This opposing view has been detailed by one of the opponents in the Nestec case T 1674/12, which unfortunately will not be the case that settles the issue because a referral to the Enlarged Board has not been made. As noted last week, the Board decided in the end to revoke the patent, and will be issuing their written decision later. Whether their reasons will take into account the partial priority issue is not yet known. I suspect they will simply bypass the issue because the patent was invalid for other reasons anyway [Update 19/10/13: It appears my suspicions were correct; the Board did not even get to the issue of partial priority at the hearing, so it will definitely not feature in the reasons for the decision]. For the time being, it is interesting (to me at least) to see how the other side's view on the partial priority issue has been expressed. The following is a rough translation of the relevant portion from the opponent's letter from 9 September 2013, which I have annotated with hyperlinks where appropriate. The original is available on the register here. My apologies for any errors or omissions resulting from my less than ideal language skills. If you can come up with a better translation, I would be happy to replace it.

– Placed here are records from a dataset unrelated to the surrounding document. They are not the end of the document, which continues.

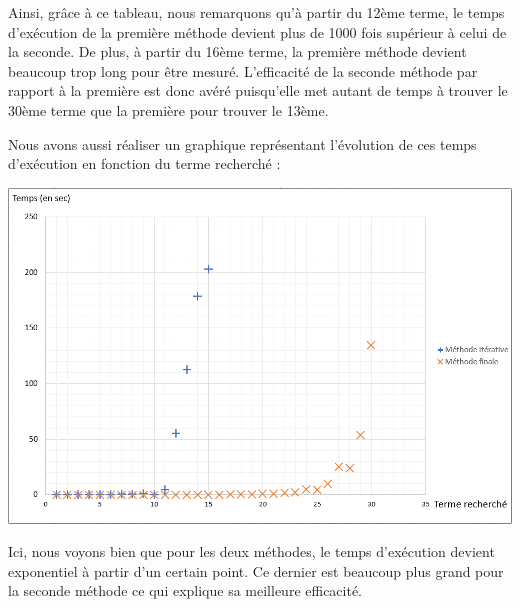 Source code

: \documentclass{article}
\begin{document}
Ainsi, grâce à ce tableau, nous remarquons qu'à partir du 12ème terme, le temps d'exécution de la première méthode devient plus de 1000 fois supérieur à celui de la seconde. De plus, à partir du 16ème terme, la première méthode devient beaucoup trop long pour être mesuré. L'efficacité de la seconde méthode par rapport à la première est donc avéré puisqu'elle met autant de temps à trouver le 30ème terme que la première pour trouver le 13ème.

Nous avons aussi réaliser un graphique représentant l'évolution de ces temps d'exécution en fonction du terme recherché :

\bigbreak
\includegraphics[scale = 0.5]{Graphe.png}
\bigbreak

Ici, nous voyons bien que pour les deux méthodes, le temps d'exécution devient exponentiel à partir d'un certain point. Ce dernier est beaucoup plus grand pour la seconde méthode ce qui explique sa meilleure efficacité.

\begin{appendix}

\end{appendix}
\end{document}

2 . On the issue of partial priorityThis opposing view looks at least superficially persuasive, citing much relevant case law in support. The main flaw in the argument, however, is the assertion that the Enlarged Board in G 2/98 did not consider that all of the examples in the FICPI memorandum could justify a claim having a valid claim to partial priority under Article 88 EPC. If this was the case, it is very strange that the Board made no mention of this in their reasons. The Board clearly approved the memorandum and its justification for Article 88 EPC, so the argument that the criterion of "a limited number of clearly defined alternative subject matters" somehow makes some of the examples in the memorandum invalid is to my mind implausible. If instead we take all of the examples in the memorandum, which the Board in G 3/98 certainly at least considered, to be valid then the opponent's argument must fall away and a claim to partial priority of the kind in the Nestec case must be valid.
The patentee seeks, in its letter of 15 July 2013, to criticize the British decision of Nestec v Dualit especially regarding the issue of the invalidity of the priority of claim 1 (and by default novelty vis-à-vis document D1).

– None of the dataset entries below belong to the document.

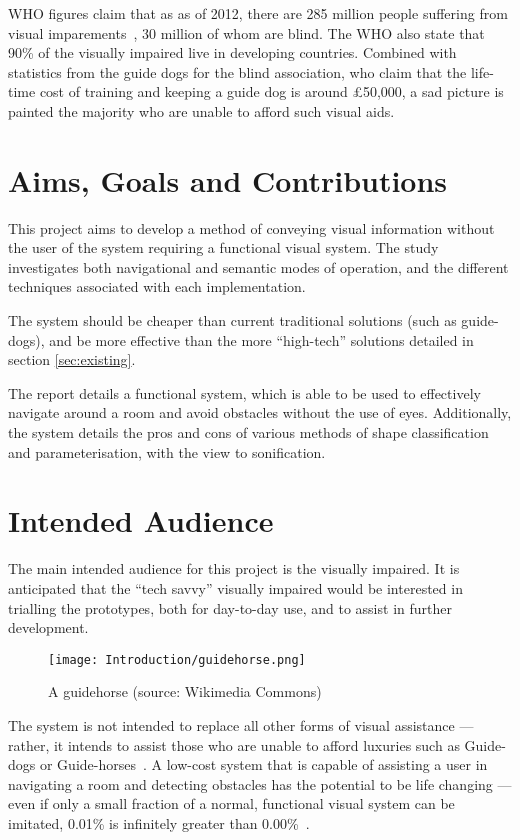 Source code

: \label{chap:introduction}
\ac{WHO} figures claim that as as of 2012, there are 285 million people suffering from visual imparements~\cite{whoblindness}, 30 million of whom are blind. The \ac{WHO} also state that 90\% of the visually impaired live in developing countries. Combined with statistics from the guide dogs for the blind association, who claim that the life-time cost of training and keeping a guide dog is around \pounds50,000, a sad picture is painted the majority who are unable to afford such visual aids.

\section{Aims, Goals and Contributions}
This project aims to develop a method of conveying visual information without the user of the system requiring a functional visual system. The study investigates both navigational and semantic modes of operation, and the different techniques associated with each implementation.

The system should be cheaper than current traditional solutions (such as guide-dogs), and be more effective than the more ``high-tech'' solutions detailed in section \ref{sec:existing}.

The report details a functional system, which is able to be used to effectively navigate around a room and avoid obstacles without the use of eyes. Additionally, the system details the pros and cons of various methods of shape classification and parameterisation, with the view to sonification. 

\section{Intended Audience}
The main intended audience for this project is the visually impaired. It is anticipated that the ``tech savvy'' visually impaired would be interested in trialling the prototypes, both for day-to-day use, and to assist in further development.

\begin{figure}[H]
    \centering
    \texttt{[image: Introduction/guidehorse.png]}
    \caption{A guidehorse (source: Wikimedia Commons)}
\end{figure}

The system is not intended to replace all other forms of visual assistance --- rather, it intends to assist those who are unable to afford luxuries such as Guide-dogs or Guide-horses~\cite{guidehorse}. A low-cost system that is capable of assisting a user in navigating a room and detecting obstacles has the potential to be life changing --- even if only a small fraction of a normal, functional visual system can be imitated, 0.01\% is infinitely greater than 0.00\%~\cite{dawkins1996blind}.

2.1. Position of the proprietor
The incumbent continues to assert that claim 1 has a partial priority that immunizes against the lack of novelty vis-à -vis document D1 . In support of this assertion , the owner cited and commented on a recent decision T 1222/11, which also refers to a part of the preparatory work of the EPC 1973, namely a memorandum of FICPI, mentioned in the reasons of the Enlarged Board of Appeal G 2/98.
G 2/98 accepted the principle of allocating separate priority dates for different subject matter covered by the same generic type of claim, provided that it leads to "a claim having a clearly defined limited number of alternatives".
According to the proprietor, the decision T 1222/11 as well as the memorandum of FICPI lends credence to the theory that the above condition posed by the Enlarged Board of Appeal is satisfied if it is possible to "identify conceptually" alternative objects by comparing the claim and the contents of the priority documents.
The approach proposed by the holder should not be followed for the following reasons.
2.2. Neither decision T 1222/11, nor the contents of the memorandum of FICPI, is authoritative
First, the decision T 1222/11 (by Board 3.3.7) is an isolated decision. In point 11.5 of the reasons, it is explicitly stated that the Board departs from the approach that has been followed in previous decisions T 1877/08 (by Board 3.3.10 ), T 476/09 (Board 3.3.9 ), T 1443/05 (Board 3.3.1 ) and T 1127/00 (Board 3.3.8) . We can add to this list the decision T 70/05 (Board 3.3.8) , which confirms the reasoning in T 1127/00.
Thus the decision T 1222/11 is opposed to the dominant jurisprudence of the Boards of Appeal. If only for that reason, it should not be followed by the present Board.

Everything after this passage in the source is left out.